第8話 人狼
人狼。
みなさんはその言葉を聞いてどう思うだろうか。
おそらく、近年人気のコミュニケーションゲームか、狼男を想像するだろう。
この場合は後者が正しい。
コイツは女だけど。巨乳だけど。
長身でスマートで筋肉質で、巨乳。アッシュブロンドと言うらしい鮮やかな灰色の髪を腰の先まで伸ばし、瞳はアンバーで巨乳。年齢は19、20歳くらいで巨乳。
もう、なんかずるい。ファンタジーだ。
そうなんだ。
コイツはファンタジーなのだ。ファンタジーだからそれでいいのだ。
妖怪の類なんだから。幻想が形を持ったのが妖怪なんだから、幻想の通りなのは当たり前だ。

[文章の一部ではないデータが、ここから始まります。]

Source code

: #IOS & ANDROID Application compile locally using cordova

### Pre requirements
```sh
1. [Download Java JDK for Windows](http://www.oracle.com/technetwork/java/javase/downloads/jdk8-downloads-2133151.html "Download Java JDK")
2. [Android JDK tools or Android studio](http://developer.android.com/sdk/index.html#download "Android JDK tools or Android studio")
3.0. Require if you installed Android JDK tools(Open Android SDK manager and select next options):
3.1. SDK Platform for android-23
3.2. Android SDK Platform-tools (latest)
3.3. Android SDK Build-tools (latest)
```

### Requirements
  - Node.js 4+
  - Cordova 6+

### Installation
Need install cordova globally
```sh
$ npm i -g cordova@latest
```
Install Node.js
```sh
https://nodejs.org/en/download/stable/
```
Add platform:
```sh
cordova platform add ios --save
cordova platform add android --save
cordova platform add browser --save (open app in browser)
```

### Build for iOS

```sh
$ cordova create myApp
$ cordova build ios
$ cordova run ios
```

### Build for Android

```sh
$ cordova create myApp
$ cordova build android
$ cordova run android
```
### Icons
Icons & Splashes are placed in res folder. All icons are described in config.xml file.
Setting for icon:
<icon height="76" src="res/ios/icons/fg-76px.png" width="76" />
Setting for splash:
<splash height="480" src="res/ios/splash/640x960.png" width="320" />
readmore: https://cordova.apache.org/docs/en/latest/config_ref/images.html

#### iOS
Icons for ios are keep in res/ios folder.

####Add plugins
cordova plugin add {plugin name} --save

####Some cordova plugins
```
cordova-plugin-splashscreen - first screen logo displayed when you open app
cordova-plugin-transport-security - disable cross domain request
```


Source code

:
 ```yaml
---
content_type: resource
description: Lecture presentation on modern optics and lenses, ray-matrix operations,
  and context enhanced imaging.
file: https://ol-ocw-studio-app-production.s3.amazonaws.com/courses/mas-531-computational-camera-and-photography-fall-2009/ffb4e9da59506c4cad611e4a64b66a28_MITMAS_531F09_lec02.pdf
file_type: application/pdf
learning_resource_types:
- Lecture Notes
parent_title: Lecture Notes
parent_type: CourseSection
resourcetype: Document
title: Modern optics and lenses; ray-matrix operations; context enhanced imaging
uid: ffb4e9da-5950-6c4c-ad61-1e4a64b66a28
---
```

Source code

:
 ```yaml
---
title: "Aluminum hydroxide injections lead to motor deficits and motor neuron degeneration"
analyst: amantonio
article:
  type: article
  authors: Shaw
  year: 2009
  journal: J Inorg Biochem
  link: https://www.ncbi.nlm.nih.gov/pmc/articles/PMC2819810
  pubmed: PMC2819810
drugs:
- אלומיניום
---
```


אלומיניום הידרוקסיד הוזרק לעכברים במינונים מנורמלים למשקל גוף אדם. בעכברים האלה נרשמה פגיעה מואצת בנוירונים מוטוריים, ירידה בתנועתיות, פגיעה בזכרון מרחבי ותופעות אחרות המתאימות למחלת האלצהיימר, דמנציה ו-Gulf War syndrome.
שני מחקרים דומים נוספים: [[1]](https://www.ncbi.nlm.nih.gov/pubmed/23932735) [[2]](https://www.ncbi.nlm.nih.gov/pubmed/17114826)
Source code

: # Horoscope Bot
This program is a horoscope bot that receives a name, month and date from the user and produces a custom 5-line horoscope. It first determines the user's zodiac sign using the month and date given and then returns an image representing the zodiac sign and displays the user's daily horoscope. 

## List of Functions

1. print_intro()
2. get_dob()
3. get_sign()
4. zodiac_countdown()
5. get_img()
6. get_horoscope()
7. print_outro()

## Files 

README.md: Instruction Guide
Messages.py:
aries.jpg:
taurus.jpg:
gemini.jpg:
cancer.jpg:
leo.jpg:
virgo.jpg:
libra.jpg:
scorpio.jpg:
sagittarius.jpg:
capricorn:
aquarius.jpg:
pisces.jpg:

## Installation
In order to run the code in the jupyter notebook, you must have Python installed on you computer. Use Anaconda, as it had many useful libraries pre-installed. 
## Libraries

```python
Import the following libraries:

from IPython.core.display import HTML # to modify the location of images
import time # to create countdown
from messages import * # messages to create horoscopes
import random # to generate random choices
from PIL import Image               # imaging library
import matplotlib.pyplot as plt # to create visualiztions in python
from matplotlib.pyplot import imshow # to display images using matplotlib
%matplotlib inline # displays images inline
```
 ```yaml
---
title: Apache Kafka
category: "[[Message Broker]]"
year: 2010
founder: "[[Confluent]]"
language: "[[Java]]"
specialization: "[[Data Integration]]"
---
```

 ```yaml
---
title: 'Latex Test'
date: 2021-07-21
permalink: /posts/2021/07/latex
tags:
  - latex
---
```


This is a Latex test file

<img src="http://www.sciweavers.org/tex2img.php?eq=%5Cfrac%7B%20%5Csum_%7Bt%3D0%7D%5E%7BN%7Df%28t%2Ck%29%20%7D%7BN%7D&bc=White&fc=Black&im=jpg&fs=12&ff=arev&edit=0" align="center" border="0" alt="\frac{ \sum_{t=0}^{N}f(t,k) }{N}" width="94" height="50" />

なんでも本人いわく、元は人間で、人狼になる前は割と普通の女の子だったそうだ。
赤毛にブラウンの瞳でそばかすあって、身長も欧州の中じゃ低い方。
あ、巨乳は元々らしい。
聞いても無いのに言って来た。聞いてはないけどガン見していたのは否定しない。
なんにせよ、人狼になった事で、そういういかにも人狼らしい姿になったそうなのだ。太った狼男とかチビの狼男とか聞いた事ないし、そういうものなのだろう。
一応言っておくと、狼男よろしく、変身するまでは人間となんら変わらない。見た目は。
だから、最初は気付かなかった。
目の前に現れたソイツが、人間じゃないなんて。
彼女と出会ったのは、忘れもしない一週間前。